Entries provided:
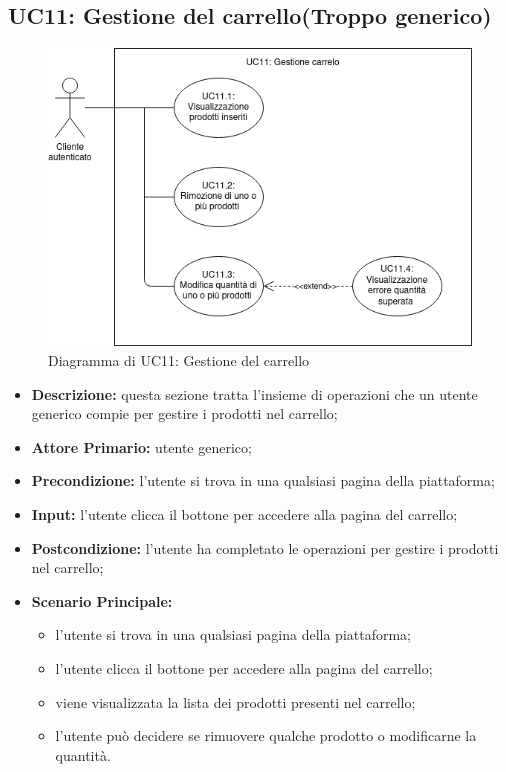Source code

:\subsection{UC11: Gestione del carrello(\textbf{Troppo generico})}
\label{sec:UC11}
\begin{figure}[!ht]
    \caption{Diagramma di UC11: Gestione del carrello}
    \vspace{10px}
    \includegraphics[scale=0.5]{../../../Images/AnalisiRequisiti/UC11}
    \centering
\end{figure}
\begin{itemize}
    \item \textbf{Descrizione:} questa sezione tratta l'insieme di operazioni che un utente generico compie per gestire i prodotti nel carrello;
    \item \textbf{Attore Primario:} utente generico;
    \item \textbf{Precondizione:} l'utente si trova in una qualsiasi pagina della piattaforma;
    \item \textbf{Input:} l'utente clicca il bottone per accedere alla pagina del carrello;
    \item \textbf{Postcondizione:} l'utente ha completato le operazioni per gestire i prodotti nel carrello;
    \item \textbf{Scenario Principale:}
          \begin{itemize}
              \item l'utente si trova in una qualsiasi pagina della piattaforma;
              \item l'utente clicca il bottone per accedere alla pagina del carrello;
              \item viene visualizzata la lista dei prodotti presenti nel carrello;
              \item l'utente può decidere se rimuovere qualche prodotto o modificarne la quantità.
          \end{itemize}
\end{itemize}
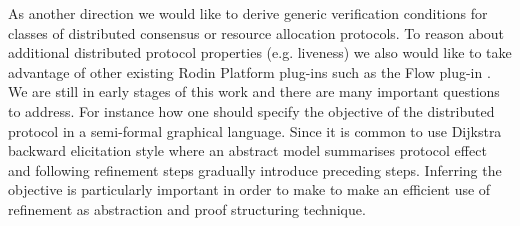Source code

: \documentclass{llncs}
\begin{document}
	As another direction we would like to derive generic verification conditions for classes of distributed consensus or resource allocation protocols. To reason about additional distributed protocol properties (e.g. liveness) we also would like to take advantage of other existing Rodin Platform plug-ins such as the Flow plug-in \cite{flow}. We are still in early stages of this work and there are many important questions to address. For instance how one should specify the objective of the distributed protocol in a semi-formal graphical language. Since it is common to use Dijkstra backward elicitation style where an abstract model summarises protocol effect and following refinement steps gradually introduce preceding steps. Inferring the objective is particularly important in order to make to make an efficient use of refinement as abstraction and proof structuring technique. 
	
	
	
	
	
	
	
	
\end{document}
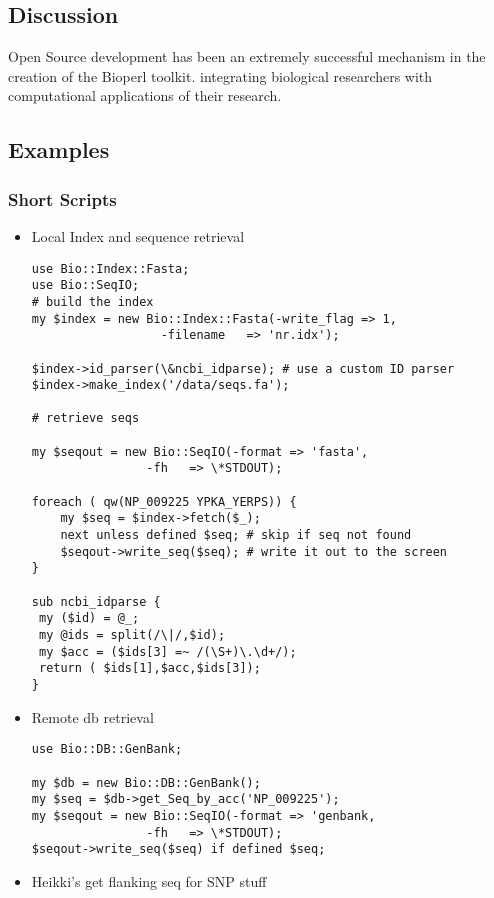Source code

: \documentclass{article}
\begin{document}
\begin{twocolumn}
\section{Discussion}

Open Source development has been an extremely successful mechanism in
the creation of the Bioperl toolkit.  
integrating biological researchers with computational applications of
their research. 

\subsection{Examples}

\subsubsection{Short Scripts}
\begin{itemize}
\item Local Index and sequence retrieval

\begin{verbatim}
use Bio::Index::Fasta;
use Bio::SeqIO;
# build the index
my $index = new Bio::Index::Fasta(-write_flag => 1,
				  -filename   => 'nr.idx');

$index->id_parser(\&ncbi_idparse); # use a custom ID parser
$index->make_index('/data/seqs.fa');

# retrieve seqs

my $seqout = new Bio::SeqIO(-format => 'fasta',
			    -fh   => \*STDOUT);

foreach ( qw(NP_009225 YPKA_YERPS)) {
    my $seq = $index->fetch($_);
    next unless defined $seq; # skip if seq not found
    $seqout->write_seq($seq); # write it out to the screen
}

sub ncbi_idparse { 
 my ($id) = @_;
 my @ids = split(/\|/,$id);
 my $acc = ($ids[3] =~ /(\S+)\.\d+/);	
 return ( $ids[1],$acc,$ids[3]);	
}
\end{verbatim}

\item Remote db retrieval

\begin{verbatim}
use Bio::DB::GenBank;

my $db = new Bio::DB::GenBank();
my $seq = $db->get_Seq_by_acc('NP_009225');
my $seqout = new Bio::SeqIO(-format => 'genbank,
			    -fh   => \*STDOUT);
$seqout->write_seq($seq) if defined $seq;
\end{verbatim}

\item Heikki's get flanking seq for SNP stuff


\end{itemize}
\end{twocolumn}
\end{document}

Problem to work on: Every record, word for word, should be given back without its pictures.

Your response:
Source code

:\subsection{UC11: Gestione del carrello(\textbf{Troppo generico})}
\label{sec:UC11}
\begin{figure}[!ht]
    \caption{Diagramma di UC11: Gestione del carrello}
    \vspace{10px}
    \includegraphics[scale=0.5]{../../../Images/AnalisiRequisiti/UC11}
    \centering
\end{figure}
\begin{itemize}
    \item \textbf{Descrizione:} questa sezione tratta l'insieme di operazioni che un utente generico compie per gestire i prodotti nel carrello;
    \item \textbf{Attore Primario:} utente generico;
    \item \textbf{Precondizione:} l'utente si trova in una qualsiasi pagina della piattaforma;
    \item \textbf{Input:} l'utente clicca il bottone per accedere alla pagina del carrello;
    \item \textbf{Postcondizione:} l'utente ha completato le operazioni per gestire i prodotti nel carrello;
    \item \textbf{Scenario Principale:}
          \begin{itemize}
              \item l'utente si trova in una qualsiasi pagina della piattaforma;
              \item l'utente clicca il bottone per accedere alla pagina del carrello;
              \item viene visualizzata la lista dei prodotti presenti nel carrello;
              \item l'utente può decidere se rimuovere qualche prodotto o modificarne la quantità.
          \end{itemize}
\end{itemize}
Source code

: \documentclass{llncs}
\begin{document}
	As another direction we would like to derive generic verification conditions for classes of distributed consensus or resource allocation protocols. To reason about additional distributed protocol properties (e.g. liveness) we also would like to take advantage of other existing Rodin Platform plug-ins such as the Flow plug-in \cite{flow}. We are still in early stages of this work and there are many important questions to address. For instance how one should specify the objective of the distributed protocol in a semi-formal graphical language. Since it is common to use Dijkstra backward elicitation style where an abstract model summarises protocol effect and following refinement steps gradually introduce preceding steps. Inferring the objective is particularly important in order to make to make an efficient use of refinement as abstraction and proof structuring technique. 
	
	
	
	
	
	
	
	
\end{document}
Source code

: \documentclass{article}
\begin{document}
\begin{twocolumn}
\section{Discussion}

Open Source development has been an extremely successful mechanism in
the creation of the Bioperl toolkit.  
integrating biological researchers with computational applications of
their research. 

\subsection{Examples}

\subsubsection{Short Scripts}
\begin{itemize}
\item Local Index and sequence retrieval

\begin{verbatim}
use Bio::Index::Fasta;
use Bio::SeqIO;
# build the index
my $index = new Bio::Index::Fasta(-write_flag => 1,
				  -filename   => 'nr.idx');

$index->id_parser(\&ncbi_idparse); # use a custom ID parser
$index->make_index('/data/seqs.fa');

# retrieve seqs

my $seqout = new Bio::SeqIO(-format => 'fasta',
			    -fh   => \*STDOUT);

foreach ( qw(NP_009225 YPKA_YERPS)) {
    my $seq = $index->fetch($_);
    next unless defined $seq; # skip if seq not found
    $seqout->write_seq($seq); # write it out to the screen
}

sub ncbi_idparse { 
 my ($id) = @_;
 my @ids = split(/\|/,$id);
 my $acc = ($ids[3] =~ /(\S+)\.\d+/);	
 return ( $ids[1],$acc,$ids[3]);	
}
\end{verbatim}

\item Remote db retrieval

\begin{verbatim}
use Bio::DB::GenBank;

my $db = new Bio::DB::GenBank();
my $seq = $db->get_Seq_by_acc('NP_009225');
my $seqout = new Bio::SeqIO(-format => 'genbank,
			    -fh   => \*STDOUT);
$seqout->write_seq($seq) if defined $seq;
\end{verbatim}

\item Heikki's get flanking seq for SNP stuff


\end{itemize}
\end{twocolumn}
\end{document}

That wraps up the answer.